Of course I knew that this would be a bitter blow to my uncle and aunt; but it would not be nearly so bitter as it would have been had the guilt been fixed upon Bob, therefore of the two evils I chose what I considered the least, although it involved the ruin of my career—a career which I loved and of which I was intensely proud.

And now I was not only without a career, but also without a home; for I simply could not endure the idea of going back to my aunt and uncle, and witnessing their grief as well as enduring their reproaches. I therefore wrote them a brief letter informing them of the misfortune which had befallen me, assuring them of my innocence, and announcing my determination to start afresh, fight my own battle, and rehabilitate myself as best I could.
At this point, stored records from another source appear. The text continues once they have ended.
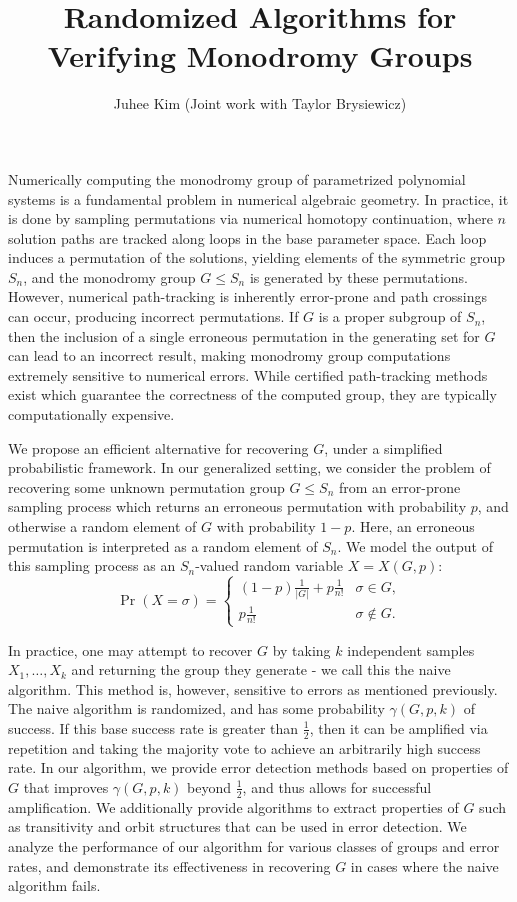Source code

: \documentclass[11pt,reqno]{amsart}
\title{Randomized Algorithms for Verifying Monodromy Groups}
\author{Juhee Kim (Joint work with Taylor Brysiewicz)}
\begin{document}
\maketitle

Numerically computing the monodromy group of parametrized polynomial systems is a fundamental problem in numerical algebraic geometry. In practice, it is done by sampling permutations via numerical homotopy continuation, where $n$ solution paths are tracked along loops in the base parameter space. Each loop induces a permutation of the solutions, yielding elements of the symmetric group $S_n$, and the monodromy group $G \leq S_n$ is generated by these permutations. However, numerical path-tracking is inherently error-prone and path crossings can occur, producing incorrect permutations. If $G$ is a proper subgroup of $S_n$, then the inclusion of a single erroneous permutation in the generating set for $G$ can lead to an incorrect result, making monodromy group computations extremely sensitive to numerical errors. While certified path-tracking methods exist which guarantee the correctness of the computed group, they are typically computationally expensive.

We propose an efficient alternative for recovering $G$, under a simplified probabilistic framework. In our generalized setting, we consider the problem of recovering some unknown permutation group $G\leq S_n$ from an error-prone sampling process which returns an erroneous permutation with probability $p$, and otherwise a random element of $G$ with probability $1-p$. Here, an erroneous permutation is interpreted as a random element of $S_n$. We model the output of this sampling process as an $S_n$-valued random variable $X= X(G,p)$:
\[
\Pr(X = \sigma) = \begin{cases}
(1-p)\frac{1}{|G|} + p \frac{1}{n!} &  \sigma \in G, \\
p\frac{1}{n!} &  \sigma \notin G.
\end{cases}
\]

In practice, one may attempt to recover $G$ by taking $k$ independent samples $X_1, \ldots, X_k$ and returning the group they generate - we call this the naive algorithm. This method is, however, sensitive to errors as mentioned previously. The naive algorithm is randomized, and has some probability $\gamma(G,p,k)$ of success. If this base success rate is greater than $\frac 1 2$, then it can be amplified via repetition and taking the majority vote to achieve an arbitrarily high success rate. In our algorithm, we provide error detection methods based on properties of $G$ that improves $\gamma(G,p,k)$ beyond $\frac 1 2 $, and thus allows for successful amplification. We additionally provide algorithms to extract properties of $G$ such as transitivity and orbit structures that can be used in error detection. We analyze the performance of our algorithm for various classes of groups and error rates, and demonstrate its effectiveness in recovering $G$ in cases where the naive algorithm fails.
\end{document}
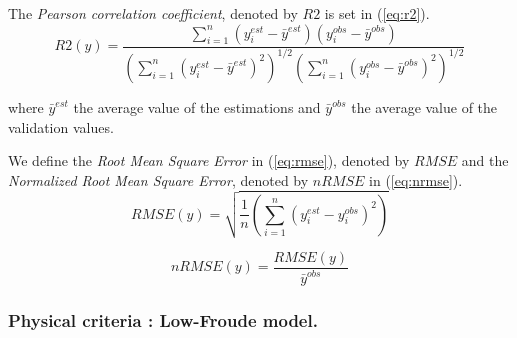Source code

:  The \textit{Pearson correlation coefficient}, denoted by $R2$ is set in (\ref{eq:r2}).
\begin{equation}
    R2(y) = \frac{\sum_{i=1}^{n}(y^{est}_i - \bar y^{est}) (y^{obs}_i - \bar y^{obs})} {\left(\sum_{i=1}^{n}(y^{est}_i - \bar y^{est})^2\right)^{1/2}\left(\sum_{i=1}^{n}(y^{obs}_i - \bar y^{obs})^2\right)^{1/2}}
    \label{eq:r2}
\end{equation}

where $\bar y^{est}$ the average value of the estimations and $\bar y^{obs}$ the average value of the validation values.\newline

We define the \textit{Root Mean Square Error} in (\ref{eq:rmse}), denoted by $RMSE$ and the \textit{Normalized Root Mean Square Error}, denoted by $nRMSE$ in (\ref{eq:nrmse}).
\begin{equation}
    RMSE(y) = \sqrt {\frac{1}{n} \left( \sum^n_{i=1}(y^{est}_i - y^{obs}_i)^2 \right)}
    \label{eq:rmse}
\end{equation}

\begin{equation}
    nRMSE(y) = \frac{RMSE(y)} {\bar y^{obs}}
    \label{eq:nrmse}
\end{equation}




\subsubsection{Physical criteria : Low-Froude model.}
In making my plans I was greatly helped by my chum, Gordon. He had been with me at Dartmouth, after that in the Vengeance, and now again in the Terrible; he therefore knew me well enough to implicitly believe me when I assured him upon my word of honour that I was innocent. He was a good chum; not only did he believe in my innocence but he also stoutly maintained it to others, whenever the matter was referred to, although the evidence so cunningly woven was strong enough to secure my conviction. And when the result of the court martial was known, he not only sat down and wrote a long account of the affair to his parents, but insisted—taking no denial—that, before doing anything else, I should call upon his parents and consult with his father, Sir Robert. And this I at length, somewhat reluctantly, agreed to do, although I was by no means sure that his people would be so ready as he was to take me upon trust. Yet, apart from my uncle and aunt, Sir Robert and Lady Gordon were the only friends I had; and now was the time when of all others I most urgently needed the help of friends. At first I permitted myself to entertain certain high-flown ideas of going out into the world and fighting my battle alone and unaided; but Gordon was a level-headed youngster, and although he was a year younger than myself I was fain to admit the wisdom of his assertion that no fellow is sufficiently independent to ignore the advice and help of friends. Besides, I had already met Sir Robert and his wife—had indeed on one occasion spent ten days’ leave with Ronald under their roof; and more genial, kindly, warmer-hearted people it would be impossible to imagine; so I felt hopeful that, with Ronald for my sponsor and advocate, Sir Robert would not refuse to give me his best advice and assistance.

It was late in the afternoon when I arrived at Waterloo—too late, I knew, to catch Sir Robert Gordon at his office; I therefore slung my chest on top of a cab, and ordered the driver to take me to a certain quiet and unassuming but comfortable hotel near the Embankment, where I proposed to take up my quarters until I could see my way a little more clearly. Here I dined, took a walk along the Embankment afterwards, and turned in early, not feeling in cue for amusement of any kind.